Fermi and Cypress are both built on the same 40nm TSMC process, yet they differ by nearly 1 billion transistors. Even the first generation Larrabee will be closer in size to Cypress than Fermi, and it's made at Intel's state of the art 45nm facilities.

What you're seeing is a significant divergence between the graphics companies, one that I expect will continue to grow in the near term.

NVIDIA's architecture is designed to address its primary deficiency: the company's lack of a general purpose microprocessor. As such, Fermi's enhancements over GT200 address that issue. While Fermi will play games, and NVIDIA claims it will do so better than the Radeon HD 5870, it is designed to be a general purpose compute machine.

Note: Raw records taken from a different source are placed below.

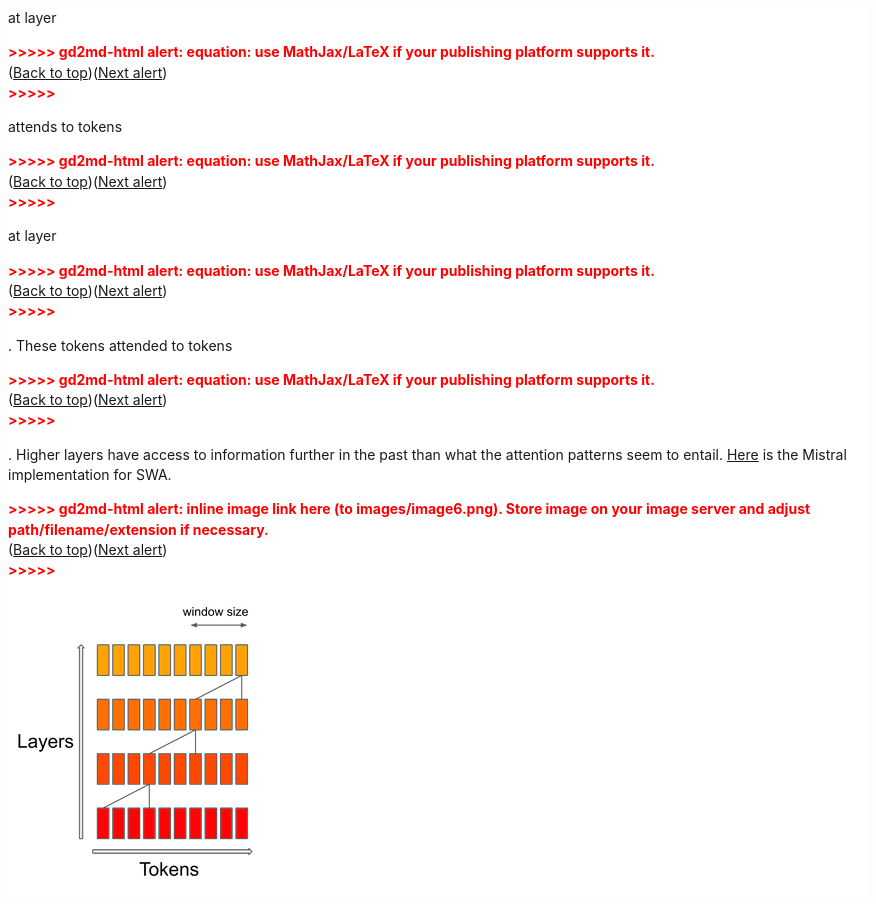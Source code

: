  at layer 

<p id="gdcalert21" ><span style="color: red; font-weight: bold">>>>>>  gd2md-html alert: equation: use MathJax/LaTeX if your publishing platform supports it. </span><br>(<a href="#">Back to top</a>)(<a href="#gdcalert22">Next alert</a>)<br><span style="color: red; font-weight: bold">>>>>> </span></p>

 attends to tokens

<p id="gdcalert22" ><span style="color: red; font-weight: bold">>>>>>  gd2md-html alert: equation: use MathJax/LaTeX if your publishing platform supports it. </span><br>(<a href="#">Back to top</a>)(<a href="#gdcalert23">Next alert</a>)<br><span style="color: red; font-weight: bold">>>>>> </span></p>

 at layer 

<p id="gdcalert23" ><span style="color: red; font-weight: bold">>>>>>  gd2md-html alert: equation: use MathJax/LaTeX if your publishing platform supports it. </span><br>(<a href="#">Back to top</a>)(<a href="#gdcalert24">Next alert</a>)<br><span style="color: red; font-weight: bold">>>>>> </span></p>

. These tokens attended to tokens

<p id="gdcalert24" ><span style="color: red; font-weight: bold">>>>>>  gd2md-html alert: equation: use MathJax/LaTeX if your publishing platform supports it. </span><br>(<a href="#">Back to top</a>)(<a href="#gdcalert25">Next alert</a>)<br><span style="color: red; font-weight: bold">>>>>> </span></p>

. Higher layers have access to information further in the past than what the attention patterns seem to entail. [Here](https://github.com/mistralai/mistral-src/blob/main/mistral/model.py#L101) is the Mistral implementation for SWA.



<p id="gdcalert25" ><span style="color: red; font-weight: bold">>>>>>  gd2md-html alert: inline image link here (to images/image6.png). Store image on your image server and adjust path/filename/extension if necessary. </span><br>(<a href="#">Back to top</a>)(<a href="#gdcalert26">Next alert</a>)<br><span style="color: red; font-weight: bold">>>>>> </span></p>


![desktopview](/assets/img/blog/roae1_6.png "")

ATI's approach is much more cautious. While Cypress can run DirectX Compute and OpenCL applications (the former faster than any NVIDIA GPU on the market today), ATI's use of transistors was specifically targeted to run the GPU's killer app today: 3D games.

Intel's take is the most unique. Both ATI and NVIDIA have to support their existing businesses, so they can't simply introduce a revolutionary product that sacrifices performance on existing applications for some lofty, longer term goal. Intel however has no discrete GPU business today, so it can.

Larrabee is in rough shape right now. The chip is buggy, the first time we met it it wasn't healthy enough to even run a 3D game. Intel has 6 - 9 months to get it ready for launch. By then, the Radeon HD 5870 will be priced between $299 - $349, and Larrabee will most likely slot in $100 - $150 cheaper. Fermi is going to be aiming for the top of the price brackets.

The motivation behind AMD's "sweet spot" strategy wasn't just die size, it was price. AMD believed that by building large, $600+ GPUs, it didn't service the needs of the majority of its customers quickly enough. It took far too long to make a $199 GPU from a $600 one - quickly approaching a year.

Clearly Fermi is going to be huge. NVIDIA isn't disclosing die sizes, but if we estimate that a 40% higher transistor count results in a 40% larger die area then we're looking at over 467mm^2 for Fermi. That's smaller than GT200 and about the size of G80; it's still big.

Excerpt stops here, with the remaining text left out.